Hanagan writes: “…no matter how emotionally, politically, or artistically ‘challenging’ a given episode was, TV watching in the past millennium was largely a passive activity. Plop down on the couch, turn on, stare. The only aspects under a viewer’s control was what time to watch … and what channel.”

Putting a nice bow on it, he concludes with, “On the consumer side, what TikTok users get is a screen that serves up nonstop, comfortable, low-stakes video, riddled with product placements, and interspersed with occasional ads. …Sound familiar?”

It’s a great comparison, and I’ll push it a smidge further. It’s not just TV, it’s HBO it’s channel surfing.

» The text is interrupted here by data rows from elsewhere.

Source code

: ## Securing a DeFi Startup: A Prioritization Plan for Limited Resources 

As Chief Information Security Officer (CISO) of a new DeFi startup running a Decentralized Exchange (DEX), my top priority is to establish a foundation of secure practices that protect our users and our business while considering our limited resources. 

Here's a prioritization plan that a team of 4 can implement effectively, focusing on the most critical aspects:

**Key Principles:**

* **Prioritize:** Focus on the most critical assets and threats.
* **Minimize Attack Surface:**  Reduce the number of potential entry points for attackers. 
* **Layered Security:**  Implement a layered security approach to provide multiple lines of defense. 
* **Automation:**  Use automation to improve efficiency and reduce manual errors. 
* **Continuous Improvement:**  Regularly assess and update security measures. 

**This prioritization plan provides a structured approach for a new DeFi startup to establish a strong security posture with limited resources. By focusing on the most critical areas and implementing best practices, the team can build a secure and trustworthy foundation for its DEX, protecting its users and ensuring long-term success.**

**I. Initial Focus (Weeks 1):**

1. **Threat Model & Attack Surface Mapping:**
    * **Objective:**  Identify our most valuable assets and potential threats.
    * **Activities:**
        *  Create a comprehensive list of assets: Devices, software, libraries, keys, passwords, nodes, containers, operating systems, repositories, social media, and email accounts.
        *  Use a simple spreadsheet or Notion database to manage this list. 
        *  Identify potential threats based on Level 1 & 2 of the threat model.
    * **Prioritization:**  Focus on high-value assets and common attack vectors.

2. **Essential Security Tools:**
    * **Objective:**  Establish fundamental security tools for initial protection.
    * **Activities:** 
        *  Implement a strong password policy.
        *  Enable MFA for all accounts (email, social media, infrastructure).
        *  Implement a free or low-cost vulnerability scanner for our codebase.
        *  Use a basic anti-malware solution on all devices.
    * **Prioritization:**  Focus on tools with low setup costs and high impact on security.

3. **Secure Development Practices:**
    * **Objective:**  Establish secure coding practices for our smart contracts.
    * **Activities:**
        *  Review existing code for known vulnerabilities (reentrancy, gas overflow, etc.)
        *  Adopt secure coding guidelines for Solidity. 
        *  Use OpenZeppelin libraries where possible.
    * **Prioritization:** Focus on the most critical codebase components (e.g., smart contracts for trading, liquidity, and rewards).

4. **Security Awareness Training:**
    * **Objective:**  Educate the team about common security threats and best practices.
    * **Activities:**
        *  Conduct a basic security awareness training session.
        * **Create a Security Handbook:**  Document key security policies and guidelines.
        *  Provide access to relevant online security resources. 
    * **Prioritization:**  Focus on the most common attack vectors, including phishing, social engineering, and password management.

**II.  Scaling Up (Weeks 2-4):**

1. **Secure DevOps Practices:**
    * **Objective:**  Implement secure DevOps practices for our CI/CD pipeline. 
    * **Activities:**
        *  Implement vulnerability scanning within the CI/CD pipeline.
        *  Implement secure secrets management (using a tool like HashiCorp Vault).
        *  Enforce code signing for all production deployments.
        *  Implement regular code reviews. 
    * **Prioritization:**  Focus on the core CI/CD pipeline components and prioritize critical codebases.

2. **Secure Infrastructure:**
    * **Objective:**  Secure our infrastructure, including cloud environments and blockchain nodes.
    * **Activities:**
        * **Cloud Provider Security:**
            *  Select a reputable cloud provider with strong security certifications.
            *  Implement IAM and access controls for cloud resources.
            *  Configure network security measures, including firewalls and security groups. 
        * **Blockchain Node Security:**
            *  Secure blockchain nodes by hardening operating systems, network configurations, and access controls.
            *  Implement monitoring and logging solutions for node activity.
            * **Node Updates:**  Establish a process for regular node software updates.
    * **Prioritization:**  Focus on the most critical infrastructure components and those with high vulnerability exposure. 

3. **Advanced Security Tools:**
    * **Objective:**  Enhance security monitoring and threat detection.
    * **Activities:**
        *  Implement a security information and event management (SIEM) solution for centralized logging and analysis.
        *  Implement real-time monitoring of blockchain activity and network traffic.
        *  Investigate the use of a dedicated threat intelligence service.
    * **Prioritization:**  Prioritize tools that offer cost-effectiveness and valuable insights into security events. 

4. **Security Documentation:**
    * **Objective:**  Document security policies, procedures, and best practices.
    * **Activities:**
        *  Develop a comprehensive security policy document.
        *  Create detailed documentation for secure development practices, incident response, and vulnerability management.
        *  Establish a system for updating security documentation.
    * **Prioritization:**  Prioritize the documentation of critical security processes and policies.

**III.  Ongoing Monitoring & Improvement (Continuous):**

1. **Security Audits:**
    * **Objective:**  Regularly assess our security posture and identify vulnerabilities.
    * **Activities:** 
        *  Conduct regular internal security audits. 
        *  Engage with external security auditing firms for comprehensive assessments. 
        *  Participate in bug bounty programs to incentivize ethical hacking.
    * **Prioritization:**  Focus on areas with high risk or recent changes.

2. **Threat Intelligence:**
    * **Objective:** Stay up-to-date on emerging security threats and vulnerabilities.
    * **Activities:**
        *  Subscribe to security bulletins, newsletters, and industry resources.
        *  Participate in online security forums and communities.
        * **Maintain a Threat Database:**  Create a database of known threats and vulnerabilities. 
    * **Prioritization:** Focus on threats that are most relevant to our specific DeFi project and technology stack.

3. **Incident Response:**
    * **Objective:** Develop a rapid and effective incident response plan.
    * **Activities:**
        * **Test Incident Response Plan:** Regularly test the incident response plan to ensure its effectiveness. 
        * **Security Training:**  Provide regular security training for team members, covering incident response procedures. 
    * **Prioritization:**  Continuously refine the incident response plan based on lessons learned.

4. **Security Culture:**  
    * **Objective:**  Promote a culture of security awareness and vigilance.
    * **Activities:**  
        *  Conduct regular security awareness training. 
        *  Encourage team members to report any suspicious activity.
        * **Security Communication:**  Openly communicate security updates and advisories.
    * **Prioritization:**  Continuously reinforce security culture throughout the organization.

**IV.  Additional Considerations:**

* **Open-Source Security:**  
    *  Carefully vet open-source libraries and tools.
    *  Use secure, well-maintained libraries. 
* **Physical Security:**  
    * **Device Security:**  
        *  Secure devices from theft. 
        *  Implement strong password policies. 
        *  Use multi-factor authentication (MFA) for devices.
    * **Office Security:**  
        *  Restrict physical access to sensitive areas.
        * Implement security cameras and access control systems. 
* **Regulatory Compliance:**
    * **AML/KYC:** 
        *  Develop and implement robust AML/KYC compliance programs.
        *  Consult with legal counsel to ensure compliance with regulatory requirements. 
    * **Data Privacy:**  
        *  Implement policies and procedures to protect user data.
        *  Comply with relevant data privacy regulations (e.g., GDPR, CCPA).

Let me set the scene; this time we go back in time.

There I am on the couch. It’s late but not too late. I don’t own a cell phone and the TV is on. I am using my thumb to push the “channel up” button on my remote. The gesture is oafish and uninspired, lacking the modern sophistication of a swipe, what we now know to be the one true universal signal for “more content, please.”

Conan O’Brien. Then an infomercial. “Bewitched” plays on Nick at Nite. Larry King. A black and white movie. Somewhere, an episode of “Seinfeld” cries out. It’s a good one. I’ll stay here for a while.

It’s all the same.

This go-around though does feel a bit more intense than how I remember it in the ’90s. These apps have first-party data and an algorithm that knows how to keep me engaged with maximum efficiency. The TV execs of yore have nothing on these guys.

I once clicked on a photo of Robert De Niro on Instagram, and for two weeks, I was shown non-stop Robert De Niro content. There were movie clips and old photos, and then they started in with the Joe Pesci content, which led to young Al Pacino content from some random fan account.

I didn’t ask for this. I didn’t ask for any of this.

Get out of my head, Robert De Niro.

I will say there’s an empowering side to this revelation, finally seeing Reels and TikTok as the new channel surfing. It’s reminded me I know how to break that mindless habit.

Sometimes, if you’ve been surfing too long, it’s best to just put down the remote and call it a night.